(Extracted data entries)
---------------
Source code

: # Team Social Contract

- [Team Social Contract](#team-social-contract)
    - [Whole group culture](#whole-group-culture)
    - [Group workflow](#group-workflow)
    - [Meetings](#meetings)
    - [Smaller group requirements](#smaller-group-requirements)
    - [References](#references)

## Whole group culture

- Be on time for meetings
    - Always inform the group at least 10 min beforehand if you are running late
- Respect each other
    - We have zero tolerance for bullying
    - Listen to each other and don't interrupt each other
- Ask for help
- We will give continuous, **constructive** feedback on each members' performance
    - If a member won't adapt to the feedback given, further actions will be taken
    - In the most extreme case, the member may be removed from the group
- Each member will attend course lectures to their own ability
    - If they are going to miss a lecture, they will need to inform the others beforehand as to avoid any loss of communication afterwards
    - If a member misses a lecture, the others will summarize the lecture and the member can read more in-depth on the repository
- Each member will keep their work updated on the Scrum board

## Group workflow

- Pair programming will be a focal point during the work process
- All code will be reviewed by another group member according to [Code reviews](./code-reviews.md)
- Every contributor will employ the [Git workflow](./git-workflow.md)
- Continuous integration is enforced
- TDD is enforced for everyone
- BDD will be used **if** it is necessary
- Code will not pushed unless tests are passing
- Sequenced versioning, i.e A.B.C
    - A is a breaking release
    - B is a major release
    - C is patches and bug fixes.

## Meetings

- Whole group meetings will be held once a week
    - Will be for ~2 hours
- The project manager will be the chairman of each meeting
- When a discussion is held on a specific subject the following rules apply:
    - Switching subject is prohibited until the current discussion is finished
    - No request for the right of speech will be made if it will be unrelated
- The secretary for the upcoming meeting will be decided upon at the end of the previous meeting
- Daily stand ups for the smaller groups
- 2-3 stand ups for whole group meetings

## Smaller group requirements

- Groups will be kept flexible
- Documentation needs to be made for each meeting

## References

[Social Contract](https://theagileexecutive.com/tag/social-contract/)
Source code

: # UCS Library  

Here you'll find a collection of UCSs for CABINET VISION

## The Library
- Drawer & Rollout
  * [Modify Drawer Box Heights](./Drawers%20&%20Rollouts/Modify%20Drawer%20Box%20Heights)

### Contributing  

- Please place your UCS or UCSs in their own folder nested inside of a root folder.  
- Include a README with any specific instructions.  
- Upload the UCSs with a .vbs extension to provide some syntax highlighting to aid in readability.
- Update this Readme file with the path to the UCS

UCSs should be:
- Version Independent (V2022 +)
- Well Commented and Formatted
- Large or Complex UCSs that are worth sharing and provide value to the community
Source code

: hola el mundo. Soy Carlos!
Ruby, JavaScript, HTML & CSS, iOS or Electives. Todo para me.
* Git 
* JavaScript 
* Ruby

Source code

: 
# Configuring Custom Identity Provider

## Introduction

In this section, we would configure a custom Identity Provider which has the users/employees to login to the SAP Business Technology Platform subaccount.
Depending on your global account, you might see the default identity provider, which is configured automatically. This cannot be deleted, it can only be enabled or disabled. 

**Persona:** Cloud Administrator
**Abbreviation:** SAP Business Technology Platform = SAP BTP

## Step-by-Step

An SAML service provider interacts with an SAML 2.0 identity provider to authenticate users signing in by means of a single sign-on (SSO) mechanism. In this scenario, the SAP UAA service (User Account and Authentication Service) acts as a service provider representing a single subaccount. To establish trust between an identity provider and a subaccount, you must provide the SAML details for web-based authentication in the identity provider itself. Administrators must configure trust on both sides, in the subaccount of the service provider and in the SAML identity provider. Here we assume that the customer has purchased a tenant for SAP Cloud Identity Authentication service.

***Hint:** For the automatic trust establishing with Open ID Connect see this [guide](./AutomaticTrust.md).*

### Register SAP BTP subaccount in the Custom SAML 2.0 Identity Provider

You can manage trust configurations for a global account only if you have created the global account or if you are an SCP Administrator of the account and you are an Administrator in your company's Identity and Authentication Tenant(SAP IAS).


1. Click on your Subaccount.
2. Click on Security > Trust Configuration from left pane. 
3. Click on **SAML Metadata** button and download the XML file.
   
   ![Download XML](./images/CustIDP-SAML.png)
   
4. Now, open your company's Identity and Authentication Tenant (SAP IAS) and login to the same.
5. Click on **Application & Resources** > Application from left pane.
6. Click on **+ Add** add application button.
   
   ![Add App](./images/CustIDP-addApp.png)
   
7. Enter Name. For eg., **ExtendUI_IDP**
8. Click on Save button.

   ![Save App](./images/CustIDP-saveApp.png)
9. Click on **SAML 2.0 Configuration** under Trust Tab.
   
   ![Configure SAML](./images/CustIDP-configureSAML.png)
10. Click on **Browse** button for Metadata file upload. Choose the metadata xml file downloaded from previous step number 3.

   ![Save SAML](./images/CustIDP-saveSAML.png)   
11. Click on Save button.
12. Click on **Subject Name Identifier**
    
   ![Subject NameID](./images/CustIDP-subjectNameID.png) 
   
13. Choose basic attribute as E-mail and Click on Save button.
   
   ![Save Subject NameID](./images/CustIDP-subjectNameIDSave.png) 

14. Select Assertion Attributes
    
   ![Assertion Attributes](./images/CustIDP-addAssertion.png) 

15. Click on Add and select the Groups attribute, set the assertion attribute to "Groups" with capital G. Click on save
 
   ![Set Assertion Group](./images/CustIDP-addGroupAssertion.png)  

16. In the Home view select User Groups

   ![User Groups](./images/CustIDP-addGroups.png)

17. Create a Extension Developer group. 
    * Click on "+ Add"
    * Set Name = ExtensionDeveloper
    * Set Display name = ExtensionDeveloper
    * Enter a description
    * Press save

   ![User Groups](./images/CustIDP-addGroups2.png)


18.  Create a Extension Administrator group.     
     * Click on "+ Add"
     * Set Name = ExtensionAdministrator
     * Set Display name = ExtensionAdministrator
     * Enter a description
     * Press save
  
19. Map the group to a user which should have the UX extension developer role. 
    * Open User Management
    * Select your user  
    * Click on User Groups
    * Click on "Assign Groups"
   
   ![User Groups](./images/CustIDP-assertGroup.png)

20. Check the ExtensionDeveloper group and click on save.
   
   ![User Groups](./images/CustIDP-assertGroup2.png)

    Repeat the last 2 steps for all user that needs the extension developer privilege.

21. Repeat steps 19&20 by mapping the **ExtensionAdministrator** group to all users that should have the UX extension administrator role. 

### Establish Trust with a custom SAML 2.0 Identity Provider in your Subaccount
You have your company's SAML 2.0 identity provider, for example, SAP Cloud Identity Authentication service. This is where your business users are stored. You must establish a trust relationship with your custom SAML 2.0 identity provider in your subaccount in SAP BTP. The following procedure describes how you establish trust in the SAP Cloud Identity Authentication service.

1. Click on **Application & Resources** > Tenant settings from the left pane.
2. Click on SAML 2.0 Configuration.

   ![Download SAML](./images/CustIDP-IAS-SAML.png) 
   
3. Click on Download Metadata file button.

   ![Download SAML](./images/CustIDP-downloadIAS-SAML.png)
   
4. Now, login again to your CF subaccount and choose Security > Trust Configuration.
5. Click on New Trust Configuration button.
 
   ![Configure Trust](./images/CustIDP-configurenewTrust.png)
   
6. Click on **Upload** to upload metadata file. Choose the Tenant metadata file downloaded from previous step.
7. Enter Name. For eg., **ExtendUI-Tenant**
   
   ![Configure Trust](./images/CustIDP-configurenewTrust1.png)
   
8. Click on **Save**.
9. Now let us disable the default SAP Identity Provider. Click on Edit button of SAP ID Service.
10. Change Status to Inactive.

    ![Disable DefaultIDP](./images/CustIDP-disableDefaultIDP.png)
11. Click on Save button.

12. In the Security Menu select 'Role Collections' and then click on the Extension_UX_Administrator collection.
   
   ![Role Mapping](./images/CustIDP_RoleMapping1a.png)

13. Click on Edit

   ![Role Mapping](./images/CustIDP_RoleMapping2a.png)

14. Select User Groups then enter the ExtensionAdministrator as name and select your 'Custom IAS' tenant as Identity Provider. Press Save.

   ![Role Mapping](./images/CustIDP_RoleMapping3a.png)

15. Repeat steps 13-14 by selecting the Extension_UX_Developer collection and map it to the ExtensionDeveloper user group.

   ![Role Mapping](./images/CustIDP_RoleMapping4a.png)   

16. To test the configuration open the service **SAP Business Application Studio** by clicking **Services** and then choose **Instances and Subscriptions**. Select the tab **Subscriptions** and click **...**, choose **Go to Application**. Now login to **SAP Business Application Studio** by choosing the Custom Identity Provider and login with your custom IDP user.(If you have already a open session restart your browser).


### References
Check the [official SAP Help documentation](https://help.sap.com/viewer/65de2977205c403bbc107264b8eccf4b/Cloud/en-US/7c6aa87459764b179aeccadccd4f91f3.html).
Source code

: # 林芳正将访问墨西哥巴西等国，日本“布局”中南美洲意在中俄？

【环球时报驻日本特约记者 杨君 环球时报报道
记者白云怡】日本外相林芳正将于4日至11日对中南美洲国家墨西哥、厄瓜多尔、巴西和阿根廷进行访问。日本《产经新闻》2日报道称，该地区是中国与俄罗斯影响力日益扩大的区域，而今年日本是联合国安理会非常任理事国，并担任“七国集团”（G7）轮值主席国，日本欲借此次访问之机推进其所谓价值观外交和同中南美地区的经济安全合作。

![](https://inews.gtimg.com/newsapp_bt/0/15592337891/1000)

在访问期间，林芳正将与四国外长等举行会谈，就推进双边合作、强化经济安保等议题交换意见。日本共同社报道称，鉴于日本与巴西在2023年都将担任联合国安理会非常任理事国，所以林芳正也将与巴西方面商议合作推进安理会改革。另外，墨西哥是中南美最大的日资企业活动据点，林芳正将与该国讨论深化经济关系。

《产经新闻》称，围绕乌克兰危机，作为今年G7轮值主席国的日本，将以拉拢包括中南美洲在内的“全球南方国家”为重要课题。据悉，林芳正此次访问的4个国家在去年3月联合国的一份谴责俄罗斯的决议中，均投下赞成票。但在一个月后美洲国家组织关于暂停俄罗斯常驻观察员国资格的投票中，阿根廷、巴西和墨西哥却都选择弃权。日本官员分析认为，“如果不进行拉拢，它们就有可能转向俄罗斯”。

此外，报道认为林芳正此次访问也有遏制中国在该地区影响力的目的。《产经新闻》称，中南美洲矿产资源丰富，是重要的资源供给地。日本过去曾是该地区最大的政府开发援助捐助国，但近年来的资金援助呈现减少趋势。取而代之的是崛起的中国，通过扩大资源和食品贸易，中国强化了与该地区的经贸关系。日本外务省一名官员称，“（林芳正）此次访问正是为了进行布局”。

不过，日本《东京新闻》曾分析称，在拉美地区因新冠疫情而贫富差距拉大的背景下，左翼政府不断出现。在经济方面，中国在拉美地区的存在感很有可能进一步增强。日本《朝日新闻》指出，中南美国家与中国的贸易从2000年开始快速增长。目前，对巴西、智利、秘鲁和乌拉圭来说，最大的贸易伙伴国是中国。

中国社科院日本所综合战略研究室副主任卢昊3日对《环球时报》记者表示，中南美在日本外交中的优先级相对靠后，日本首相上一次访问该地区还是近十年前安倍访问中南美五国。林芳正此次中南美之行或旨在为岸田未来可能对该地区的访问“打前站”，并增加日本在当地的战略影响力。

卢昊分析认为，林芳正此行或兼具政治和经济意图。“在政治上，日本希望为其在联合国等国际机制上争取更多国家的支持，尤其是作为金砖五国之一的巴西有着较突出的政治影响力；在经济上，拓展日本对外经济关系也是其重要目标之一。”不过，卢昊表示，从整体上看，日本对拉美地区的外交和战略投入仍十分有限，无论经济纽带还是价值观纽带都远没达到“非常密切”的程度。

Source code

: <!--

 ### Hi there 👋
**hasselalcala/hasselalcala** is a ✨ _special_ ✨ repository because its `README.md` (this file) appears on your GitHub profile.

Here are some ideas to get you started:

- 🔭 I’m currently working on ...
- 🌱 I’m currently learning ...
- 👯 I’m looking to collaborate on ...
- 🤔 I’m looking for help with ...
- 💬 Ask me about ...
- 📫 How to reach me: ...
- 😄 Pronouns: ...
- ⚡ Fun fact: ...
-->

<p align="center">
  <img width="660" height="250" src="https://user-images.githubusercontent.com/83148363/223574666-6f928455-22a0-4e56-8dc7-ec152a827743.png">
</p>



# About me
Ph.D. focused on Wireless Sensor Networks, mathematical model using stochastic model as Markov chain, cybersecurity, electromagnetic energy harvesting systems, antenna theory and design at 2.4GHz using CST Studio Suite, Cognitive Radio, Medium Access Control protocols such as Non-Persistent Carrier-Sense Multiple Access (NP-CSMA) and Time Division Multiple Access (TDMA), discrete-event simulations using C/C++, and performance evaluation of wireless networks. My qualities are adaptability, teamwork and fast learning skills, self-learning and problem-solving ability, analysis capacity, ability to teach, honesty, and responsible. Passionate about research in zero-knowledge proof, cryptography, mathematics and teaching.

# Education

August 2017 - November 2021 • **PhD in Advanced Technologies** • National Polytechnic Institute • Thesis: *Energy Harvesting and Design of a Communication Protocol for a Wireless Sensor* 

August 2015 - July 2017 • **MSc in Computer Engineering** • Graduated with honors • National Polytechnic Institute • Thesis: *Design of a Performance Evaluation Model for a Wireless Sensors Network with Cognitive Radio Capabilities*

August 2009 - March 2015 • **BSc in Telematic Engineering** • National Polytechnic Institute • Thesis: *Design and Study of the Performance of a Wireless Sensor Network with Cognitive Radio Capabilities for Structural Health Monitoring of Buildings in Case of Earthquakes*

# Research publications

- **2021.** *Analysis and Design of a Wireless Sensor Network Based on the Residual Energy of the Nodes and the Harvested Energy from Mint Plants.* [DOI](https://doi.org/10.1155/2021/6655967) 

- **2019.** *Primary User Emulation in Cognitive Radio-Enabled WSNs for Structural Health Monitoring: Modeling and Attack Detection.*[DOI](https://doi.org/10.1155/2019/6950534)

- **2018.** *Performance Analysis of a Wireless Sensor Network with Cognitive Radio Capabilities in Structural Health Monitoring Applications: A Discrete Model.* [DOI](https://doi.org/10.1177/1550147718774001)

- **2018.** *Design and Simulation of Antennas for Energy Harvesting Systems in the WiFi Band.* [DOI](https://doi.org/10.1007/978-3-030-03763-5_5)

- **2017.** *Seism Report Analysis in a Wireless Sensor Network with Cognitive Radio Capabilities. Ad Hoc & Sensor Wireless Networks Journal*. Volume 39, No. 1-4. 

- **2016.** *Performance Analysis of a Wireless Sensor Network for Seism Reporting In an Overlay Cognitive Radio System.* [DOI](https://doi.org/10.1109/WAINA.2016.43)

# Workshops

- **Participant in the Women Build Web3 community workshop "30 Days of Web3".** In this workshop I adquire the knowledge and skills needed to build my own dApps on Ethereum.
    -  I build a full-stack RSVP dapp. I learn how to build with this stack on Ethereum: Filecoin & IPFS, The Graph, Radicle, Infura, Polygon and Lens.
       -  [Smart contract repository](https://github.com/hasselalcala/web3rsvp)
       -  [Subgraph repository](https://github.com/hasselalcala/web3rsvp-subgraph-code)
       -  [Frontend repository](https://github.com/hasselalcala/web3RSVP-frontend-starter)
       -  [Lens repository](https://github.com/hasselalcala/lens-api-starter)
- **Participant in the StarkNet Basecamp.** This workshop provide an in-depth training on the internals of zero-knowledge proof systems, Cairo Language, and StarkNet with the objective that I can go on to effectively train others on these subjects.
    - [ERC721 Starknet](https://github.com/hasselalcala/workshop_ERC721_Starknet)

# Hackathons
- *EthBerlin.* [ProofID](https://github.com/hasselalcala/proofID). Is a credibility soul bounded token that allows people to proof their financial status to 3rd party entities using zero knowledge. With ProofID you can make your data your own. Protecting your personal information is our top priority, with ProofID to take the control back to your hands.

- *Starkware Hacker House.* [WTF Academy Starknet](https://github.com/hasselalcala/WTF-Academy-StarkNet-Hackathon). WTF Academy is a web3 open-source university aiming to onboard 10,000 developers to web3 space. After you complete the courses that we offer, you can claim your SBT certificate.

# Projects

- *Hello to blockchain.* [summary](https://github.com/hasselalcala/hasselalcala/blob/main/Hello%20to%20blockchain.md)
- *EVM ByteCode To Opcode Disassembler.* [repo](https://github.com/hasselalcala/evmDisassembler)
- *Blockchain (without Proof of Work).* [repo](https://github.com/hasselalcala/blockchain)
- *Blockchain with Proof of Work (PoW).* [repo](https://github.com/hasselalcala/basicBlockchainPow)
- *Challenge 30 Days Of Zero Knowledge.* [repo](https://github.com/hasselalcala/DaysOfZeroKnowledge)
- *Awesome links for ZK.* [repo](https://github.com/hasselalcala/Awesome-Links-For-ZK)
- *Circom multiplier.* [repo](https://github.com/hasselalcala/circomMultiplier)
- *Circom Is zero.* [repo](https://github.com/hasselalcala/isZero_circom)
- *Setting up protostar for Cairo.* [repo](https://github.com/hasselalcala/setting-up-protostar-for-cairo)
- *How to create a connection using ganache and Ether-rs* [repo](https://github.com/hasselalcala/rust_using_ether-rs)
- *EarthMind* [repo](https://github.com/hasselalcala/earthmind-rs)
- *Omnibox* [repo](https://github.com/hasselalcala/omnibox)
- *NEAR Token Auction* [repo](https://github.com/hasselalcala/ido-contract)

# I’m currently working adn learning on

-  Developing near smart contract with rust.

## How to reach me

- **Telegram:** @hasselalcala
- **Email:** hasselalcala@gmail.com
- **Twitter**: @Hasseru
---------------
(What you have to do):
What you return must match, line for line, the data from the line containing "- *NEAR Token" to its end, both ends included.

(Response box):
- *NEAR Token Auction* [repo](https://github.com/hasselalcala/ido-contract)

# I’m currently working adn learning on

-  Developing near smart contract with rust.

## How to reach me

- **Telegram:** @hasselalcala
- **Email:** hasselalcala@gmail.com
- **Twitter**: @Hasseru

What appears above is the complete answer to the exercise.